Il concetto di egemonia culturale afferisce alla elaborazione teorica di Antonio Gramsci, e in particolare ai suoi ponderosi Quaderni del carcere, forieri di intuizioni imprescindibili per comprendere la funzione determinante svolta dalla azione sul piano culturale nell’influenzare le mentalità collettive e predisporre la direzione della dinamica politico-sociale. Un’egemonia politica duratura si fonda necessariamente su un’egemonia ideologica, in quanto nel lungo periodo il rispetto dell’ordinamento giuridico formalizzato dalla società politica si regge sul riconoscimento passivo delle sue norme da parte della società civile. Tale passività, tale assenza di obiezioni significative all’ordinamento nel suo complesso si ha quando l’ideologia di una minoranza organizzata, di un’avanguardia, arrivi ad informare lo Zeitgeist, lo spirito del tempo, e ad esprimere il senso comune di un’epoca tanto da ottenere l’adesione acritica del corpo sociale alle deliberazioni del corpo politico. Le porte del potere politico si aprono con le chiavi della cultura, perché l’elettorato orienta le proprie scelte sulla base delle convinzioni acquisite in campo culturale, indipendentemente da quale sia il grado di consapevolezza e l’ambito in cui l’indirizzo dominante venga interiorizzato: scuola, lavoro, moda, sport, cinema, musica, teatro, sono tutti ambiti nei quali l’ideologia padroneggiata da una minoranza viene declinata sino ad universalizzarsi nella maggioranza.                          
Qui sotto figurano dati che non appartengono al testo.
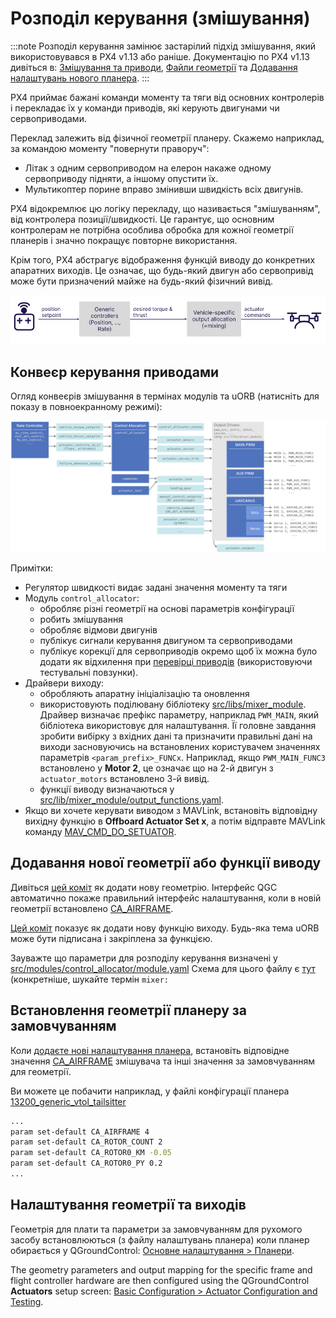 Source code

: # Розподіл керування (змішування)

:::note
Розподіл керування замінює застарілий підхід змішування, який використовувався в PX4 v1.13 або раніше. Документацію по PX4 v1.13 дивіться в: [Змішування та приводи](https://docs.px4.io/v1.13/en/concept/mixing.html), [Файли геометрії](https://docs.px4.io/v1.13/en/concept/geometry_files.html) та [Додавання налаштувань нового планера](https://docs.px4.io/v1.13/en/dev_airframes/adding_a_new_frame.html).
:::

PX4 приймає бажані команди моменту та тяги від основних контролерів і перекладає їх у команди приводів, які керують двигунами чи сервоприводами.

Переклад залежить від фізичної геометрії планеру. Скажемо наприклад, за командою моменту "повернути праворуч":

- Літак з одним сервоприводом на елерон накаже одному сервоприводу підняти, а іншому опустити їх.
- Мультикоптер порине вправо змінивши швидкість всіх двигунів.

PX4 відокремлює цю логіку перекладу, що називається "змішуванням", від контролера позиції/швидкості. Це гарантує, що основним контролерам не потрібна особлива обробка для кожної геометрії планерів і значно покращує повторне використання.

Крім того, PX4 абстрагує відображення функцій виводу до конкретних апаратних виходів. Це означає, що будь-який двигун або сервопривід може бути призначений майже на будь-який фізичний вивід.

<!-- https://docs.google.com/drawings/d/1Li9YhTLc3yX6mGX0iSOfItHXvaUhevO2DRZwuxPQ1PI/edit -->

![Mixing Overview](../../assets/diagrams/mixing_overview.png)

## Конвеєр керування приводами

Огляд конвеєрів змішування в термінах модулів та uORB (натисніть для показу в повноекранному режимі):

<!-- https://drive.google.com/file/d/1L2IoxsyB4GAWE-s82R_x42mVXW_IDlHP/view?usp=sharing -->

![Pipeline Overview](../../assets/concepts/control_allocation_pipeline.png)

Примітки:

- Регулятор швидкості видає задані значення моменту та тяги
- Модуль `control_allocator`:
  - обробляє різні геометрії на основі параметрів конфігурації
  - робить змішування
  - обробляє відмови двигунів
  - публікує сигнали керування двигуном та сервоприводами
  - публікує корекції для сервоприводів окремо щоб їх можна було додати як відхилення при  [перевірці приводів](../config/actuators.md#actuator-testing) (використовуючи тестувальні повзунки).
- Драйвери виходу:
  - обробляють апаратну ініціалізацію та оновлення
  - використовують поділювану бібліотеку [src/libs/mixer_module](https://github.com/PX4/PX4-Autopilot/blob/main/src/lib/mixer_module/). Драйвер визначає префікс параметру, наприклад `PWM_MAIN`, який бібліотека використовує для налаштування. Її головне завдання зробити вибірку з вхідних дані та призначити правильні дані на виходи засновуючись на встановлених користувачем значеннях параметрів `<param_prefix>_FUNCx`. Наприклад, якщо `PWM_MAIN_FUNC3` встановлено у **Motor 2**, це означає що на 2-й двигун з `actuator_motors` встановлено 3-й вивід.
  - функції виводу визначаються у [src/lib/mixer_module/output_functions.yaml](https://github.com/PX4/PX4-Autopilot/blob/main/src/lib/mixer_module/output_functions.yaml).
- Якщо ви хочете керувати виводом з MAVLink, встановіть відповідну вихідну функцію в **Offboard Actuator Set x**, а потім відправте MAVLink команду [MAV_CMD_DO_SETUATOR](https://mavlink.io/en/messages/common.html#MAV_CMD_DO_SET_ACTUATOR).

## Додавання нової геометрії або функції виводу

Дивіться [цей коміт](https://github.com/PX4/PX4-Autopilot/commit/5cdb6fbd8e1352dcb94bd58918da405f8ff930d7) як додати нову геометрію. Інтерфейс QGC автоматично покаже правильний інтерфейс налаштування, коли в новій геометрії встановлено [CA_AIRFRAME](../advanced_config/parameter_reference.md#CA_AIRFRAME).

[Цей коміт](https://github.com/PX4/PX4-Autopilot/commit/a65533b46986e32254b64b7c92469afb8178e370) показує як додати нову функцію виходу. Будь-яка тема uORB може бути підписана і закріплена за функцією.

Зауважте що параметри для розподілу керування визначені у [src/modules/control_allocator/module.yaml](https://github.com/PX4/PX4-Autopilot/blob/main/src/modules/control_allocator/module.yaml) Схема для цього файлу є [тут](https://github.com/PX4/PX4-Autopilot/blob/main/validation/module_schema.yaml#L440=) (конкретніше, шукайте термін `mixer:`

## Встановлення геометрії планеру за замовчуванням

Коли [додаєте нові налаштування планера](../dev_airframes/adding_a_new_frame.md), встановіть відповідне значення [CA_AIRFRAME](../advanced_config/parameter_reference.md#CA_AIRFRAME) змішувача та інші значення за замовчуванням для геометрії.

Ви можете це побачити наприклад, у файлі конфігурації планера [13200_generic_vtol_tailsitter](https://github.com/PX4/PX4-Autopilot/blob/main/ROMFS/px4fmu_common/init.d/airframes/13200_generic_vtol_tailsitter)

```sh
...
param set-default CA_AIRFRAME 4
param set-default CA_ROTOR_COUNT 2
param set-default CA_ROTOR0_KM -0.05
param set-default CA_ROTOR0_PY 0.2
...
```

## Налаштування геометрії та виходів

Геометрія для плати та параметри за замовчуванням для рухомого засобу встановлюються (з файлу налаштувань планера) коли планер обирається у QGroundControl: [Основне налаштування > Планери](../config/airframe.md).

The geometry parameters and output mapping for the specific frame and flight controller hardware are then configured using the QGroundControl **Actuators** setup screen: [Basic Configuration > Actuator Configuration and Testing](../config/actuators.md).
Constatata l’incapacità delle griglie interpretative novecentesche di intercettare gli spartiacque della società contemporanea e spiegare le reali linee di convergenza e antagonismo che la caratterizzano, per Bousquet la condizione di subalternità dello schieramento identitario rispetto alle oligarchie globaliste, lo rende, indipendentemente dalla estrazione ideologica del sardo, il naturale destinatario della lezione metodologica gramsciana. Ma intendiamoci, l’appassionata esortazione di Bousquet disimpegna i fautori del piccolo cabotaggio politico e i fatalisti cronici. Essa impegna, invece, tutti coloro che «non vogliano soltanto cambiare l’equilibrio delle forze, bensì l’equilibro delle norme». La strada è tracciata: metapolitica, innanzitutto.